Lately I've been thinking a lot about what CF (and fibromyalgia) means to me. So here it is.
CF means having to think about everything that goes in my mouth. How much insulin will that drink require? How many enzymes do I take for this burger? Sometimes its too much work and I'd just rather not eat or drink.
It means planning my day according to how much energy I have. One day I will come home from work and clean my kitchen from top to bottom. Other days even taking a shower is just too much work.
It means unconciously slowing down when I'm walking up hill.
It means hours of nebulizer treatments, vest, percussor, and cleaning equipment every day.
It means doctor's appointment after doctor's appointment.
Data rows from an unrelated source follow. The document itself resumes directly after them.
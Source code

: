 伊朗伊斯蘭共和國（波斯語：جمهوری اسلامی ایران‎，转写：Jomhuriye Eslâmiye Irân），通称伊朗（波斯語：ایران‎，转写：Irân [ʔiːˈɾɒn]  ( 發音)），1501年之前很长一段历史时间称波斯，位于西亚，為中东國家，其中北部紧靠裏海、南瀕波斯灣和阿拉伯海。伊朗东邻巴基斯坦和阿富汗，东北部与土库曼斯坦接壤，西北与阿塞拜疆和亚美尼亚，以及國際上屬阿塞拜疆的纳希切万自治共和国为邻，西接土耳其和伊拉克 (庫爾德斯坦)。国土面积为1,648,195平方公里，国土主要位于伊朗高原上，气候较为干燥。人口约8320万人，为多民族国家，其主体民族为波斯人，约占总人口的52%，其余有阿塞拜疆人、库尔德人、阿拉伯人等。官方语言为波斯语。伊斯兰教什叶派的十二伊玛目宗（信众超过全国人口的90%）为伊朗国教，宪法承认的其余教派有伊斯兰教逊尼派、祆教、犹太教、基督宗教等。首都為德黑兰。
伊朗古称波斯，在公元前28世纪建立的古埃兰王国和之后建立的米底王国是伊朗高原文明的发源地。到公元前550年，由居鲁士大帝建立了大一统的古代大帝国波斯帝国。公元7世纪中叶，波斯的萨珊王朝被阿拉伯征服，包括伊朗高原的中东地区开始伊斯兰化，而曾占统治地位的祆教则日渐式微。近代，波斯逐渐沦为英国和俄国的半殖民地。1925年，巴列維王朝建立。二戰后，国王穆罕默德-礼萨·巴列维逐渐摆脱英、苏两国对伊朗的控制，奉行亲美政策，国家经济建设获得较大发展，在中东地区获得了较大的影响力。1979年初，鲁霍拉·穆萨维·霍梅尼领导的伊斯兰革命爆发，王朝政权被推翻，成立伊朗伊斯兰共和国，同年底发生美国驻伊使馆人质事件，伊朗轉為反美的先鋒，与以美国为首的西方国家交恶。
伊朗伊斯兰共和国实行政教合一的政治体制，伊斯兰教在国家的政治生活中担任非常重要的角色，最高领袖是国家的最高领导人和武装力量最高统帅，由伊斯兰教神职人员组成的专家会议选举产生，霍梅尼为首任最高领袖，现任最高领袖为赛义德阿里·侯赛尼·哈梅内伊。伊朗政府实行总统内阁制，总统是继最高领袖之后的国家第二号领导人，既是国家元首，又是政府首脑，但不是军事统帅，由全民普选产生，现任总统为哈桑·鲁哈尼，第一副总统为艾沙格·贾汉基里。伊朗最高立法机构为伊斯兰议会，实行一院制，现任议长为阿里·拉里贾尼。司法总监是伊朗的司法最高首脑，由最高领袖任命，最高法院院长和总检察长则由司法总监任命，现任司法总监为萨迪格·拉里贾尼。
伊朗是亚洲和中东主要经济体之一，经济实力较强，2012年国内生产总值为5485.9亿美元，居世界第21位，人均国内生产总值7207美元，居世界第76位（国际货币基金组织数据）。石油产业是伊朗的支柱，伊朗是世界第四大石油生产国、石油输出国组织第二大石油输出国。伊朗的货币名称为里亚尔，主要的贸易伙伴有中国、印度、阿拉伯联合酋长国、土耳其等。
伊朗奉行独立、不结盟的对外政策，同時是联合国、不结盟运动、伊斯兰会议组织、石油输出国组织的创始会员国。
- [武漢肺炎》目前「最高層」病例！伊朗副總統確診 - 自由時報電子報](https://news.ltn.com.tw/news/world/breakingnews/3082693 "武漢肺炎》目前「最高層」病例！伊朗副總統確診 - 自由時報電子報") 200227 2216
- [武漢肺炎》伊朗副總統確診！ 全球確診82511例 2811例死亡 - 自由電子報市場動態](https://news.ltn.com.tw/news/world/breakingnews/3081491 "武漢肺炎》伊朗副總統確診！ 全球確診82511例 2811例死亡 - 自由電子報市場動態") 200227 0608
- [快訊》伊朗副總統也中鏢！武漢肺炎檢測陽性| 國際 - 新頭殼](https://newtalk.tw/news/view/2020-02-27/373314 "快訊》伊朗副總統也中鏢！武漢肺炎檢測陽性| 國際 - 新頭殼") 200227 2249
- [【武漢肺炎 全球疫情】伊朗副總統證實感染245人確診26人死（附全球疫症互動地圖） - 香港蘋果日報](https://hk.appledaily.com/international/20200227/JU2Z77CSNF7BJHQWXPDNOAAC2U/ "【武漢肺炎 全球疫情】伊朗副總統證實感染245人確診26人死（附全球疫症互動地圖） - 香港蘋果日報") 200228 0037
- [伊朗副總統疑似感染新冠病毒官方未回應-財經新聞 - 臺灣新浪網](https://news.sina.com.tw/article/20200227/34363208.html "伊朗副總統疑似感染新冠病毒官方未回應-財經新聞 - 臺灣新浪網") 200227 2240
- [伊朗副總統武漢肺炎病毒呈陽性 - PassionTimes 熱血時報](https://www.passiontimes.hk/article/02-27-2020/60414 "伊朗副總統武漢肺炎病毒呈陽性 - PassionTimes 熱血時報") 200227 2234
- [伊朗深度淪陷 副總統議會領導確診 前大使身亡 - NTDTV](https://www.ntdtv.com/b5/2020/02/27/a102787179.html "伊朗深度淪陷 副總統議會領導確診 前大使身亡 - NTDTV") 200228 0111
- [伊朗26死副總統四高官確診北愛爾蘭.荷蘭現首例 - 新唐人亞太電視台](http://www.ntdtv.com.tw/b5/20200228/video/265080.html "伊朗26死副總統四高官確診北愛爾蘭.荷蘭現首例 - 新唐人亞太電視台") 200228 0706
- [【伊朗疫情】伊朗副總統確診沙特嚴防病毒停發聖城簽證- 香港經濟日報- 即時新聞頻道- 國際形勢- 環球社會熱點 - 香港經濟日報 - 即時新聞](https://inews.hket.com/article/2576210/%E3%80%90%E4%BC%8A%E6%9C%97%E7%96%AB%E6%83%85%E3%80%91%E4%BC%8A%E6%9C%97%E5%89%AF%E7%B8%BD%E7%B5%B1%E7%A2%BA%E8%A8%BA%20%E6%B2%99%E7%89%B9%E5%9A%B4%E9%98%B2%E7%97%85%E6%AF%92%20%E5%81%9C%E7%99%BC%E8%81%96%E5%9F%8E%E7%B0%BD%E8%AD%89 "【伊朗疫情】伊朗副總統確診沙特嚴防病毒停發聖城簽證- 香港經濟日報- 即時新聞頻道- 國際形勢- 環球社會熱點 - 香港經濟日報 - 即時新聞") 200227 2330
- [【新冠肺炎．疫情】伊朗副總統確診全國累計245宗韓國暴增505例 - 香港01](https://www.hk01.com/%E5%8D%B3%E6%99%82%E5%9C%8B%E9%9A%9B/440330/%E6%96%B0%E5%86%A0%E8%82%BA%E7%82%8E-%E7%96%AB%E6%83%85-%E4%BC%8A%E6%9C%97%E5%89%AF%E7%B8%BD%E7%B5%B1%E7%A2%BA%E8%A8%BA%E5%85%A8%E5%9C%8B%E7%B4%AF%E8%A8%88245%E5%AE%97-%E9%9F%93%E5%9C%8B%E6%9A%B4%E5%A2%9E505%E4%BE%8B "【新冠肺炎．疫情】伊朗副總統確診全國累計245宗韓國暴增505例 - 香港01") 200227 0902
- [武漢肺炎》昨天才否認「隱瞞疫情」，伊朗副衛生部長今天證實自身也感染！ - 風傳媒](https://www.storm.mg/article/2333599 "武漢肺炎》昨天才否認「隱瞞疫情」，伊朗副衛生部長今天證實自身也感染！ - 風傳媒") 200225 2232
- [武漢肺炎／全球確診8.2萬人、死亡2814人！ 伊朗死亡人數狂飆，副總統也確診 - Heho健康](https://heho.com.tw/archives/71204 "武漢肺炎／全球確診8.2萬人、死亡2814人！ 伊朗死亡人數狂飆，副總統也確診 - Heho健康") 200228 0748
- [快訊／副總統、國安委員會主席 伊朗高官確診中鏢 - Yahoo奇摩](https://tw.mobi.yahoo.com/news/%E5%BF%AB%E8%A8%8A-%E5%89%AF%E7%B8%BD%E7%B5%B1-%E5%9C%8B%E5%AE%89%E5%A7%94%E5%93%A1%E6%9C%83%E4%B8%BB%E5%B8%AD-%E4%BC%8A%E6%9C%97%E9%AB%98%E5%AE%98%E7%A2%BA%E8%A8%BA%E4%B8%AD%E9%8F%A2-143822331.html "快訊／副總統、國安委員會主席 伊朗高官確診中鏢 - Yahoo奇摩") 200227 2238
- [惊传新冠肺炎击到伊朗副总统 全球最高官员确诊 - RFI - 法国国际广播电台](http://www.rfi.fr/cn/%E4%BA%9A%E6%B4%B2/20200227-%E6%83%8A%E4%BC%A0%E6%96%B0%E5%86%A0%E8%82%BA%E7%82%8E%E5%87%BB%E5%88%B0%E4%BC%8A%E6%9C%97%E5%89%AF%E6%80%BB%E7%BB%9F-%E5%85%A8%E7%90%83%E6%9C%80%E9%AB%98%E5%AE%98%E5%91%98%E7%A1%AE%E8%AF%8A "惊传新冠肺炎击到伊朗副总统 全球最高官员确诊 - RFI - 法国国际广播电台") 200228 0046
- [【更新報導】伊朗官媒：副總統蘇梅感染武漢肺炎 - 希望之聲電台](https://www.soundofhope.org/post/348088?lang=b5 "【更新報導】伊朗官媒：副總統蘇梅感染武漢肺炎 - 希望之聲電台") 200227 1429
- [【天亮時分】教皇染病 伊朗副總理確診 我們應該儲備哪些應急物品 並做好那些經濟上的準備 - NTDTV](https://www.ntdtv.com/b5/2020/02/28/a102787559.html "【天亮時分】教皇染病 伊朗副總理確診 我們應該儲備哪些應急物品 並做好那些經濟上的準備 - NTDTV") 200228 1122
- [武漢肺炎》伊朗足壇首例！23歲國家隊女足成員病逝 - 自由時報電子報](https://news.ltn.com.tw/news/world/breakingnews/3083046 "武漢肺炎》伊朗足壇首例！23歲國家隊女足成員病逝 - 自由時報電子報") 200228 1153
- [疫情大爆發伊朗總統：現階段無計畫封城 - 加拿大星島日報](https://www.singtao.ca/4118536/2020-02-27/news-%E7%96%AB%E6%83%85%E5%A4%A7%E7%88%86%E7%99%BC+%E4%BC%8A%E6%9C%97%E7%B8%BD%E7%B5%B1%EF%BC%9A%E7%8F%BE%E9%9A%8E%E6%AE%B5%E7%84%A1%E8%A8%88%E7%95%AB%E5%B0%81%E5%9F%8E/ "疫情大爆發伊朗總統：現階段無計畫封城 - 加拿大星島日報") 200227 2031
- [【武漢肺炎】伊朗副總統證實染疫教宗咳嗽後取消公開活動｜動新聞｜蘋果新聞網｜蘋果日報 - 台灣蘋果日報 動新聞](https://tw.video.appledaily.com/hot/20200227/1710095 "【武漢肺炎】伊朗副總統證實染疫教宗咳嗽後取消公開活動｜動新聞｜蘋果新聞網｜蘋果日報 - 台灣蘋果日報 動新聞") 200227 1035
I don't remember the last weekday I had off that I didn't have an appointment. I have my pulmonologist, rhuematologist, nurse practioner at the diabetes center, my general practiotioner, and soon a cardiologist.
It means holding my breath every time I walk by someone who is coughing.
It means having one of those little Purell bottles on my purse, and refilling it often.
It means actually having a good reason to worry about catching the swine flu.
It means always coughing like someone with a 2 pack a day habbit. And constantly having strangers ask if I'm sick.
It means being able to speak the same language as a doctor or pharmacist, and being able to read there handwriting.
It means impressing new doctors with the ability to speak their language.
It means my teeth crumbling in my mouth.
It means knowing what infected mucus looks, and tastes, like.
And that's all I can think of for now.